Скільки іще забере вона
Твоїх дітей не твоя війна?
(«Океан Ельзи»)
«За минувшие сутки российско-террористические войска обстреливали украинские позиции 88 раз. Трое военных погибли, восемь ранены». Это сообщает пресс-центр АТО.
Война, прежде шокировавшая нас, теперь прочно вошла в наши будни. Раньше мы знали имена погибших. Раньше они нас интересовали. Нигоян, Жизневский, Вербицкий — первые жертвы этой войны — до сих пор не забыты.
Но потом погибших стало слишком много. Один военный эксперт как-то сказал мне, что реакцию правительства на войну во многом определяет болевой порог нации. К примеру, если в каких-либо военных операциях погибнут несколько немецких солдат, немецкое общество будет возмущено настолько, что это, скорее всего, приведёт к выводу войск Германии из зоны конфликта, а то и вовсе закончится отставкой правительства.
В постсоветских странах жизнь человека ценится настолько низко, что для каких-либо движений руководства страны нужна гибель сотен, а может, и тысяч военных.

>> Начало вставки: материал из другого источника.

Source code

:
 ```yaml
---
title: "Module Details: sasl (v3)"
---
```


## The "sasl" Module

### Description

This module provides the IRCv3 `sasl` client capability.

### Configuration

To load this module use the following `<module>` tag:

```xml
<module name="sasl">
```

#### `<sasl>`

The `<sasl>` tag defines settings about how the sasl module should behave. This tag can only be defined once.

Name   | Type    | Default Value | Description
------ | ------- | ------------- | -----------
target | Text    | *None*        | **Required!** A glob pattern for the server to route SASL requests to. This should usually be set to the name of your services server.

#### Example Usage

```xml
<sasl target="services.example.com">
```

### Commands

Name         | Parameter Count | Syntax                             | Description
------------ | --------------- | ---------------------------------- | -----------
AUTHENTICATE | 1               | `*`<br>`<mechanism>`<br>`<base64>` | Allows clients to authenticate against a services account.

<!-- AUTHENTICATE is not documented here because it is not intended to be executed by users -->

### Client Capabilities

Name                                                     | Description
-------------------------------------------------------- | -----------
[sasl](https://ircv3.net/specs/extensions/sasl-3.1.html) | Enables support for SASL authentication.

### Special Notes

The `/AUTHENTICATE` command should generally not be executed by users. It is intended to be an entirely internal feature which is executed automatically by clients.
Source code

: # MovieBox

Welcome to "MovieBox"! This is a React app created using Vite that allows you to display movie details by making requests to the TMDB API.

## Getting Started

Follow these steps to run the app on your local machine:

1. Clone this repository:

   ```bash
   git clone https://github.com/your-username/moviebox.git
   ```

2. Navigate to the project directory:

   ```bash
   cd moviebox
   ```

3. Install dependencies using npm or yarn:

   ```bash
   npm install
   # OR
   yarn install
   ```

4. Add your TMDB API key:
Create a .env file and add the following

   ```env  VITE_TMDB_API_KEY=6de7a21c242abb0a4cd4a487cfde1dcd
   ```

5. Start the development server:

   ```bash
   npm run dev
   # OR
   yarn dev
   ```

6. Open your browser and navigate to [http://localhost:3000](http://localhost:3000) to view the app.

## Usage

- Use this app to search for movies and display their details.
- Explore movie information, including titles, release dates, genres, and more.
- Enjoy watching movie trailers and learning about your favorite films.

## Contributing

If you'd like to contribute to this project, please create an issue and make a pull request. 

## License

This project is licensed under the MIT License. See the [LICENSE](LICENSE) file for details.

Они гибнут почти каждый день по нескольку человек, когда количество обстрелов с российской стороны приближается к сотне. Мы стараемся не думать об этом — так же, как стараемся вообще не думать об этой войне. После того как военкоматы перестали грозить призовом каждой семье, а волонтёрское движение пошло на убыль, для многих эта война стала, как говорил Хемингуэй, «такой далёкой, словно футбольный матч в чужом колледже». У нас свои дела, у военных — свои. Они, в конце концов, получают за это зарплату — деньги налогоплательщиков, то есть наши деньги.
Мы не видим ни смертей, ни трагедий, стоящих за каждым сообщением о гибели военного в зоне АТО. Не видим мы и калек, выходящих из госпиталей после ранений.
Моя война обрела реальные очертания после того, как я сделал материал об Иловайской трагедии. Для этого я встретился с парнем, два года воевавшим в батальоне «Донбасс» и потерявшим обе ноги во время разведки под Марьинкой. Огромный широкоплечий парень из Мариуполя с детской улыбкой. Я видел и эту улыбку, и глаза его жены, которая плакала всё время нашего разговора. В день его ранения сообщили только: «Жоден наш солдат не загинув, одного поранено».
Может быть, именно в высоте болевого порога наций кроется механизм защиты от войн? Может быть, войны потому и возможны, что люди не интересуются тем, кто и по какой причине погиб сегодня и всё ли сделано для того, чтобы никто не погиб завтра?
Ремарк говорил, что смерть одного человека — это трагедия, а смерть миллионов — статистика.
Мне кажется, очень важно не забывать о трагедии каждого. Тогда болевой порог нации будет другим и война пойдёт по-другому, принося меньше страдания и боли, а то и вовсе сойдёт на нет.